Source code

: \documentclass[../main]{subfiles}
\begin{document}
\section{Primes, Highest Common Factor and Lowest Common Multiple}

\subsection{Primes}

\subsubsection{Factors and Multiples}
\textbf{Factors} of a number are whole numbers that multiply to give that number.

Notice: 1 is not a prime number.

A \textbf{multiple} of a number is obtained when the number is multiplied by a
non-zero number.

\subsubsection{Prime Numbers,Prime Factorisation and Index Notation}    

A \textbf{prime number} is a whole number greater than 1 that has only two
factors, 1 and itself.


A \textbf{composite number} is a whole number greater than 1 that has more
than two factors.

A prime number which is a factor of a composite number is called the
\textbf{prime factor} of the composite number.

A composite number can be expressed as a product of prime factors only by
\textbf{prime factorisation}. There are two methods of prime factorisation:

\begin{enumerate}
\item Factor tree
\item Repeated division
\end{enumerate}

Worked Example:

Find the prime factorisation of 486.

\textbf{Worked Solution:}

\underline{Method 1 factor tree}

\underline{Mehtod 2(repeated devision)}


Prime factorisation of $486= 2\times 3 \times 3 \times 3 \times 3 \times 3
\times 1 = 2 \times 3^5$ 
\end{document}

────────────────────────────────────────

*What the exercise asks*.
Write out the records again, exactly as given.

*Task answer*.
Source code

: \documentclass[../main]{subfiles}
\begin{document}
\section{Primes, Highest Common Factor and Lowest Common Multiple}

\subsection{Primes}

\subsubsection{Factors and Multiples}
\textbf{Factors} of a number are whole numbers that multiply to give that number.

Notice: 1 is not a prime number.

A \textbf{multiple} of a number is obtained when the number is multiplied by a
non-zero number.

\subsubsection{Prime Numbers,Prime Factorisation and Index Notation}    

A \textbf{prime number} is a whole number greater than 1 that has only two
factors, 1 and itself.


A \textbf{composite number} is a whole number greater than 1 that has more
than two factors.

A prime number which is a factor of a composite number is called the
\textbf{prime factor} of the composite number.

A composite number can be expressed as a product of prime factors only by
\textbf{prime factorisation}. There are two methods of prime factorisation:

\begin{enumerate}
\item Factor tree
\item Repeated division
\end{enumerate}

Worked Example:

Find the prime factorisation of 486.

\textbf{Worked Solution:}

\underline{Method 1 factor tree}

\underline{Mehtod 2(repeated devision)}


Prime factorisation of $486= 2\times 3 \times 3 \times 3 \times 3 \times 3
\times 1 = 2 \times 3^5$ 
\end{document}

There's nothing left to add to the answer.